尊敬するものがなくなった時、その人の進歩は止まる。
また年とともに尊敬するものが、はっきりして来るようでなければ、人間も大成はむずかしかろう。

『語録と歌集』

ここでいう「尊敬するもの」とは、社会生活を営む上でのロールモデルといっていいでしょう。

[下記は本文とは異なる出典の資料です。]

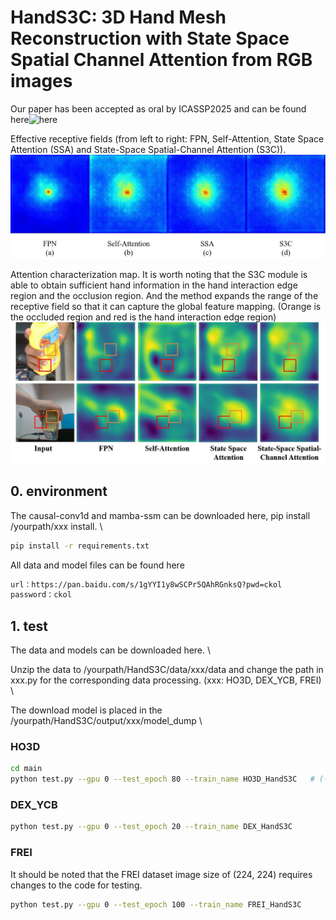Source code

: # HandS3C: 3D Hand Mesh Reconstruction with State Space Spatial Channel Attention from RGB images

Our paper has been accepted as oral by ICASSP2025 and can be found here![here](https://ieeexplore.ieee.org/document/10887953)

Effective receptive fields (from left to right: FPN, Self-Attention, State Space Attention (SSA) and State-Space Spatial-Channel Attention (S3C)).
![Effective receptive fields](https://github.com/JiaoZixun/HandS3C/blob/main/fig1.jpg "Effective receptive fields")



Attention characterization map. It is worth noting that the S3C module is able to obtain sufficient hand information in the hand interaction edge region and the occlusion region. And the method expands the range of the receptive field so that it can capture the global feature mapping. (Orange is the occluded region and red is the hand interaction edge region)
![Effective receptive fields](https://github.com/JiaoZixun/HandS3C/blob/main/fig6.jpg "Effective receptive fields")


## 0. environment
The causal-conv1d and mamba-ssm can be downloaded here, pip install /yourpath/xxx install.  \

``` bash
pip install -r requirements.txt
```
All data and model files can be found here 
``` bash
url：https://pan.baidu.com/s/1gYYI1y8wSCPr5QAhRGnksQ?pwd=ckol 
password：ckol 
```

## 1. test
The data and models can be downloaded here. \

Unzip the data to /yourpath/HandS3C/data/xxx/data and change the path in xxx.py for the corresponding data processing. (xxx: HO3D, DEX_YCB, FREI)  \

The download model is placed in the /yourpath/HandS3C/output/xxx/model_dump    \

### HO3D
``` bash
cd main
python test.py --gpu 0 --test_epoch 80 --train_name HO3D_HandS3C   # (--test_epoch Indicates the number of epochs, --train_name Indicates the name of the folder in output)
```
### DEX_YCB
``` bash
python test.py --gpu 0 --test_epoch 20 --train_name DEX_HandS3C
```
### FREI
It should be noted that the FREI dataset image size of (224, 224) requires changes to the code for testing.
``` bash
python test.py --gpu 0 --test_epoch 100 --train_name FREI_HandS3C
```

人は誰しも、あの人のようになりたい、という憧れの対象を持っています。
そして、その人に近付こうと努力したり、その行動を真似たりします。

その対象は、社会的に活躍する著名人の場合もあれば、学校や職場などの身近な人の場合もありますが、
そういう存在のおかげで人間は成長できるといえます。

では逆に、進歩が止まるとか、成長が阻害されるのは、どういう場合でしょうか。
その例を森は二つ挙げています。

一つは、これまで持っていたロールモデルを見失った場合です。
ある程度成功した人物に多いパターンです。
自分は偉い、人に指示する立場なのだ、と思った瞬間に、もう転落は始まっています。

もう一つは、尊敬する対象が見出せないか、漠然としている場合です。
若いうちは、様々なことに関心を持ち、首を突っ込むことも悪いことではありません。

しかし、ある程度の年齢になると、
「俺はこれで飯を食っていくのだ」という分野が、自分の中で明確になってこないといけません。

それがない人間は、いわゆる何でも屋になってしまうということです。